With growing political unrest and seemingly unending violence in Libya, a hope for peace between Libyan rebels and pro-Gaddafi forces appears to be the stuff of imagination. Determined to restore the nation to a state of order, however, the African Union has prepared a plan for peace that could end the hostility.
The AU, a coalition of representatives from five African countries (South Africa, Mauritania, Mali, Congo-Brazzaville, and Uganda), first developed a peace plan with five main goals in response to the persisting Libyan crisis. With plans to immediately cease fire, deliver humanitarian aid, protect foreign nationals, implement of political reforms and increase dialogue between rebels and the government, AU members approached Gaddafi’s Libyan government with their proposition.
After gaining the government’s acceptance of the peace plan, AU representatives then turned to Benghazi to face the Libyan rebels. Their proposition was met with protests as rebels declared that there will be no peace while Gaddafi remains in power. Despite AU efforts, rebel forces officially rejected the peace plan on Monday, April 11.

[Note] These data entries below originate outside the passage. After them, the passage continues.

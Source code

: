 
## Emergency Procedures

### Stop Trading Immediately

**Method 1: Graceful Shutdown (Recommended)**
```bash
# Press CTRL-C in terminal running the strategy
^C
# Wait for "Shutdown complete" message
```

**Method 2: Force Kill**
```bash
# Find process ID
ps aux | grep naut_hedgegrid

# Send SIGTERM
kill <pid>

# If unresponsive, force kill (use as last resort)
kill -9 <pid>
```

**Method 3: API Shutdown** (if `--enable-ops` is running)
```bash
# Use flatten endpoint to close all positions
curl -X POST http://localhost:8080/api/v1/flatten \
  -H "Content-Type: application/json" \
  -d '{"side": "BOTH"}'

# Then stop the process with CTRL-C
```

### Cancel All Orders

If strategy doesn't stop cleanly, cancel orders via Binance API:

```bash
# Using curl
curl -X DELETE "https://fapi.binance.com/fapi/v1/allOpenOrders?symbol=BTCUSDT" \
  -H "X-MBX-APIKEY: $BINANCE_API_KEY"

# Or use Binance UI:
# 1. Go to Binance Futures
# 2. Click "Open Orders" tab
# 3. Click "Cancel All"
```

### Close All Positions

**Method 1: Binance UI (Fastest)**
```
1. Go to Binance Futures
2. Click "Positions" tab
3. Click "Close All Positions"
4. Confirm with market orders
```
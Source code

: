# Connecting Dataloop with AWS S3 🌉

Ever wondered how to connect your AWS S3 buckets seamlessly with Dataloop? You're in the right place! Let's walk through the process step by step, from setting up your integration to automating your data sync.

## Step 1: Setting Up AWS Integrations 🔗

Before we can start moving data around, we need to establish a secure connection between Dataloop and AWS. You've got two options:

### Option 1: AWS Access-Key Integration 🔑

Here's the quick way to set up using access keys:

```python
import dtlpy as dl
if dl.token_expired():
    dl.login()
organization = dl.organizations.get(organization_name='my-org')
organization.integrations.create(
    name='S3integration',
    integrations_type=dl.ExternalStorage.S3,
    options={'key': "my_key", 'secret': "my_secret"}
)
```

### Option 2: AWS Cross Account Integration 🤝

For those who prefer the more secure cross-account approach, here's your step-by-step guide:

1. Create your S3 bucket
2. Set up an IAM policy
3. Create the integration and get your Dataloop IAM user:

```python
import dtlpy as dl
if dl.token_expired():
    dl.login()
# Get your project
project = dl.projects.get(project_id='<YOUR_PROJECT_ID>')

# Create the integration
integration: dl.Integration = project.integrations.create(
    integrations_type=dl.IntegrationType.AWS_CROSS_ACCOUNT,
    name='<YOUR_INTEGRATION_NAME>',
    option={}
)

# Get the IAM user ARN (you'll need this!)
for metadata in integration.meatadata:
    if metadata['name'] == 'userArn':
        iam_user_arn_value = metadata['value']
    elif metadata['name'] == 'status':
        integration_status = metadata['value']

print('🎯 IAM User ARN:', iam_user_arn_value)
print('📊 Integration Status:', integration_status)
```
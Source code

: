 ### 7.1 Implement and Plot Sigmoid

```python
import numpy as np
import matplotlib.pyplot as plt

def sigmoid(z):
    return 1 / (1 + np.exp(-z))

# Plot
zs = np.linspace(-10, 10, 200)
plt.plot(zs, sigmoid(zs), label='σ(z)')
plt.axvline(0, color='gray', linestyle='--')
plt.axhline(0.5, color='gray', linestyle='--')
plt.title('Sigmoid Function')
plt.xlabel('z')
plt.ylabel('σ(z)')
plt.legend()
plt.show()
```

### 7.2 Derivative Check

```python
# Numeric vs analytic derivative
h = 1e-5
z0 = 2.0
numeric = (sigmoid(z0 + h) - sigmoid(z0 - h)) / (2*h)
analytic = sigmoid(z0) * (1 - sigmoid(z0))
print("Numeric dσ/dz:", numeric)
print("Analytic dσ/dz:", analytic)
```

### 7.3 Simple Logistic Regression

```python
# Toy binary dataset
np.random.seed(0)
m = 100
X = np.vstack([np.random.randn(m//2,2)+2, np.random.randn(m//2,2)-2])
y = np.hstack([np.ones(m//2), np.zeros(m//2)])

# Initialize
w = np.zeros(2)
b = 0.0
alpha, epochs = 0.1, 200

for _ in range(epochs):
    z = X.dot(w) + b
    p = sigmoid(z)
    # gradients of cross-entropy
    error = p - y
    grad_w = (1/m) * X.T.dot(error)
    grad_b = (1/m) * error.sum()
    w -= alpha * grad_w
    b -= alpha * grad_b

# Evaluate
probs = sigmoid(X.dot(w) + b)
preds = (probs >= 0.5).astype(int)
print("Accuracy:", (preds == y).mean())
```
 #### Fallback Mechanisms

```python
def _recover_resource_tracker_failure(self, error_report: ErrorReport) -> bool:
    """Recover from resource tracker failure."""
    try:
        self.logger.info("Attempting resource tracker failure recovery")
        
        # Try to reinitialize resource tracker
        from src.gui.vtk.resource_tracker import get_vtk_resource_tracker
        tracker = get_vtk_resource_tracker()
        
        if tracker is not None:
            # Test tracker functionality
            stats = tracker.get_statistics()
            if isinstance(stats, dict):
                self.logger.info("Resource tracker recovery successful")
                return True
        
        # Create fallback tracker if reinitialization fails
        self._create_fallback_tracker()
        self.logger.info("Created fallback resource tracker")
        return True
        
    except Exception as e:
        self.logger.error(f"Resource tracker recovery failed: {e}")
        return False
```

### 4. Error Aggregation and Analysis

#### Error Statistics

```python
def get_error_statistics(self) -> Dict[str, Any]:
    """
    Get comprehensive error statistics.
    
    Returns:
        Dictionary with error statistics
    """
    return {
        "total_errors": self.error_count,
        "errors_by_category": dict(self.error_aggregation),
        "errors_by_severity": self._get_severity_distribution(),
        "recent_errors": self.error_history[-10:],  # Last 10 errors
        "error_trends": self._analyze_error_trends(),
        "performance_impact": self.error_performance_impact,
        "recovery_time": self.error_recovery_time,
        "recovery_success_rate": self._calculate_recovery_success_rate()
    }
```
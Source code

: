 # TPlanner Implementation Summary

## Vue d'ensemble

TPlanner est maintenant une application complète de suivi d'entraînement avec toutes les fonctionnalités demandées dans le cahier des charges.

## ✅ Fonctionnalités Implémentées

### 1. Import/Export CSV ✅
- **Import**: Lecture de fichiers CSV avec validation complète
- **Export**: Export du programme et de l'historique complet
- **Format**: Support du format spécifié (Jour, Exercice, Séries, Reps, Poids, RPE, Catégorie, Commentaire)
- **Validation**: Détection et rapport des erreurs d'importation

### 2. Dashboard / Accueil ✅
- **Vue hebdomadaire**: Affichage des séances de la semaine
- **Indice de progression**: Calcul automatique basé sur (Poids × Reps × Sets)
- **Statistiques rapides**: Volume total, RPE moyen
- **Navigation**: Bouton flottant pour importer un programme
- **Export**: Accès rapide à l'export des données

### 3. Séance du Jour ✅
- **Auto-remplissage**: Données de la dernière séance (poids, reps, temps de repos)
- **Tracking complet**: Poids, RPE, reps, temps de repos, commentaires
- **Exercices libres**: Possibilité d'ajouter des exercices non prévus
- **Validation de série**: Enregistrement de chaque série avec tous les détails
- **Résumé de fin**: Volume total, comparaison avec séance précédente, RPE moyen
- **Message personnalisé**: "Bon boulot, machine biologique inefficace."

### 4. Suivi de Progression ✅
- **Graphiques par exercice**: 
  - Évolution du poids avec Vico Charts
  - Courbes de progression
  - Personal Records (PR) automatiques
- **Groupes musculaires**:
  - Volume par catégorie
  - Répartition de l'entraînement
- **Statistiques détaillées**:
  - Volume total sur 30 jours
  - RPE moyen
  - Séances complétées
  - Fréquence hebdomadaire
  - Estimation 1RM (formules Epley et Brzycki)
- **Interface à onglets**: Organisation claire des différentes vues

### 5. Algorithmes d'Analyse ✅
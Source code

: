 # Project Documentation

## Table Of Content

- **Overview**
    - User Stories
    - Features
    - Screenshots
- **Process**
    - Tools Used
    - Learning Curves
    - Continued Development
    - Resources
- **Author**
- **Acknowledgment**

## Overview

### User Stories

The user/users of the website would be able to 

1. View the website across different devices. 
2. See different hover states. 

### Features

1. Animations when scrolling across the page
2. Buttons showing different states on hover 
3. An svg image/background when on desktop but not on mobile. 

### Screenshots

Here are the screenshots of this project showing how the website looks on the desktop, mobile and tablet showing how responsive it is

“The African Union initiative does not include the departure of Gaddafi and his sons from the Libyan political scene; therefore it is outdated,” rebel Mustafa Abdel Jalil said.
Although many members of NATO approve of the need for political reform as presented in the plan, other members received the ideas with some reserve. AU called for an immediate end to NATO airstrikes, but the latter maintains that such airstrikes are necessary when “credible and verifiable” for the protection of civilians. Any ceasefire, according to UK foreign secretary William Hague, must meet “UN conditions” before commencing.
In the meantime, with only one of the vital parties in agreement with the AU peace plan, NATO has continued a series of air strikes in an attempt to push back Gaddafi forces and stop the attacks on civilians. “A huge amount has been achieved in Libya, but clearly there is more to be done,” Hague said.
The AU continues to hope that the plan will take effect and that Libya will one day see peace.